When a line of the records contains "archive", copy it.

Data to process:
● ● ●

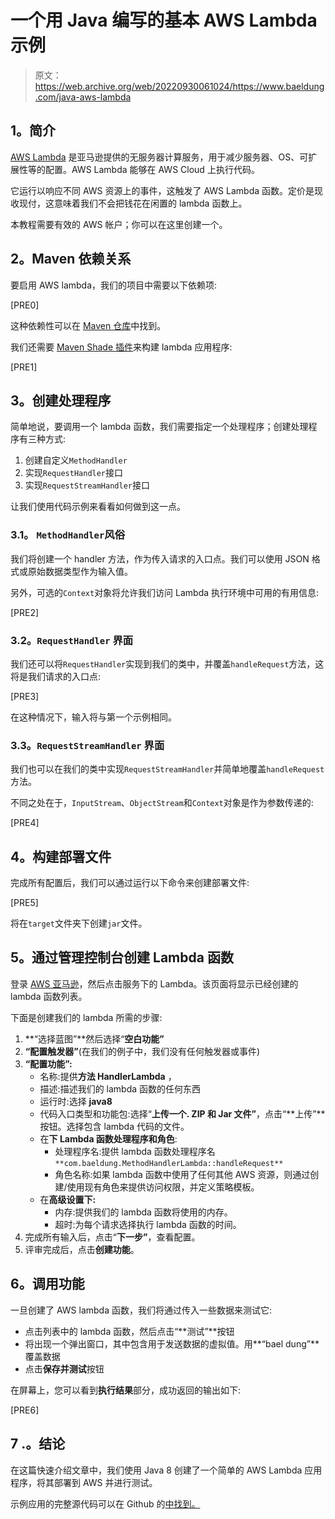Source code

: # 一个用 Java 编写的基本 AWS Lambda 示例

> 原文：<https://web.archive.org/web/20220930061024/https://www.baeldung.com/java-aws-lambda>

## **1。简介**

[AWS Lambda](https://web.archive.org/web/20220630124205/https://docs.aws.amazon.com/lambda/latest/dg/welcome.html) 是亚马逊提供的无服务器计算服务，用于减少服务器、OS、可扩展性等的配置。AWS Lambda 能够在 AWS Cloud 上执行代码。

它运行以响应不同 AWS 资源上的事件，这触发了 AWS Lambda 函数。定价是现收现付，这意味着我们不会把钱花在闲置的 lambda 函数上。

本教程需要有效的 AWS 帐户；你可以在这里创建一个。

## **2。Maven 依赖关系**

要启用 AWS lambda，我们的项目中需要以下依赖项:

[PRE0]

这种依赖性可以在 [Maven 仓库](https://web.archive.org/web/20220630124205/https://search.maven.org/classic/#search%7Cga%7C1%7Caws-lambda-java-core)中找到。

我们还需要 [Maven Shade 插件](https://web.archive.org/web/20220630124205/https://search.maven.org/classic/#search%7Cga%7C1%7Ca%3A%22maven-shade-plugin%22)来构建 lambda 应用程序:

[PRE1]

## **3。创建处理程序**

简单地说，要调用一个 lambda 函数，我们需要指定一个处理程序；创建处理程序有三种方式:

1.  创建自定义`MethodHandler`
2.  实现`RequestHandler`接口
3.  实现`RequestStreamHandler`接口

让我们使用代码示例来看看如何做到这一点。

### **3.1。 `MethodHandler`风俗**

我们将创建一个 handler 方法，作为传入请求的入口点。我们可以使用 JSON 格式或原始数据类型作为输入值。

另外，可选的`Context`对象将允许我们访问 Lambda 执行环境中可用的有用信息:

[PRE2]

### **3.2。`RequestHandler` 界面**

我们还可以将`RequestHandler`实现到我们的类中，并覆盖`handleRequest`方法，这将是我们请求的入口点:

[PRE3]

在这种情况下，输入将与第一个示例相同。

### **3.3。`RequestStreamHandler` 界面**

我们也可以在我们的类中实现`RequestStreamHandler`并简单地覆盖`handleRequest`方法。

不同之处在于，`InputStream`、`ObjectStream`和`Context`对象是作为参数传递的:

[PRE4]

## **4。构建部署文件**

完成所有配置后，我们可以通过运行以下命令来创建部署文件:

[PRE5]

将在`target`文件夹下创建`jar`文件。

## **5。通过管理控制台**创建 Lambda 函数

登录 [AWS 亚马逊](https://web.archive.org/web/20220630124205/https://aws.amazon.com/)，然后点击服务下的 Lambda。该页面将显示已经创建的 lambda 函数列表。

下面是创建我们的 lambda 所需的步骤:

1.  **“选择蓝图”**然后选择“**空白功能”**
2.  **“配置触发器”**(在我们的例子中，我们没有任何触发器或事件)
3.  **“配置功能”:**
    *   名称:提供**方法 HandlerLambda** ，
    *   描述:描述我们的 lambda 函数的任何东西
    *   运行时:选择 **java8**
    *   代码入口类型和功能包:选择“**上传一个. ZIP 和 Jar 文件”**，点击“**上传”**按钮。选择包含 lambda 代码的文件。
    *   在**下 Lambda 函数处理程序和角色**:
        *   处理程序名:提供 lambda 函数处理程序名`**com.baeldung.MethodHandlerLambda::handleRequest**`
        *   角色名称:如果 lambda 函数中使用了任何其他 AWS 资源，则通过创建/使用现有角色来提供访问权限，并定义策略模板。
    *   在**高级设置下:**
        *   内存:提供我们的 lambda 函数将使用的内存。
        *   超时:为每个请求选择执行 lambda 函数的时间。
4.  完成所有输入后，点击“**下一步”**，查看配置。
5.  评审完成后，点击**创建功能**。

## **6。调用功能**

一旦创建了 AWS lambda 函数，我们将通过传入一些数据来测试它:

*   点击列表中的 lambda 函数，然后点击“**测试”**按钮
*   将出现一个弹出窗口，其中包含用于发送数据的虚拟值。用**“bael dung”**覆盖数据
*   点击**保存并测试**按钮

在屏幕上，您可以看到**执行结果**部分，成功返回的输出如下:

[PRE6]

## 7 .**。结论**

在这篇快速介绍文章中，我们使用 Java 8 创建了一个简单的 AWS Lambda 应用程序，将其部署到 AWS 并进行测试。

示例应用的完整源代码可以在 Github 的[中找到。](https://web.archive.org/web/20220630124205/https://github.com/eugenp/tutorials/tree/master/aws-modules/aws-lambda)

● ● ●

Answer for this exercise:
> 原文：<https://web.archive.org/web/20220930061024/https://www.baeldung.com/java-aws-lambda>
[AWS Lambda](https://web.archive.org/web/20220630124205/https://docs.aws.amazon.com/lambda/latest/dg/welcome.html) 是亚马逊提供的无服务器计算服务，用于减少服务器、OS、可扩展性等的配置。AWS Lambda 能够在 AWS Cloud 上执行代码。
这种依赖性可以在 [Maven 仓库](https://web.archive.org/web/20220630124205/https://search.maven.org/classic/#search%7Cga%7C1%7Caws-lambda-java-core)中找到。
我们还需要 [Maven Shade 插件](https://web.archive.org/web/20220630124205/https://search.maven.org/classic/#search%7Cga%7C1%7Ca%3A%22maven-shade-plugin%22)来构建 lambda 应用程序:
登录 [AWS 亚马逊](https://web.archive.org/web/20220630124205/https://aws.amazon.com/)，然后点击服务下的 Lambda。该页面将显示已经创建的 lambda 函数列表。
示例应用的完整源代码可以在 Github 的[中找到。](https://web.archive.org/web/20220630124205/https://github.com/eugenp/tutorials/tree/master/aws-modules/aws-lambda)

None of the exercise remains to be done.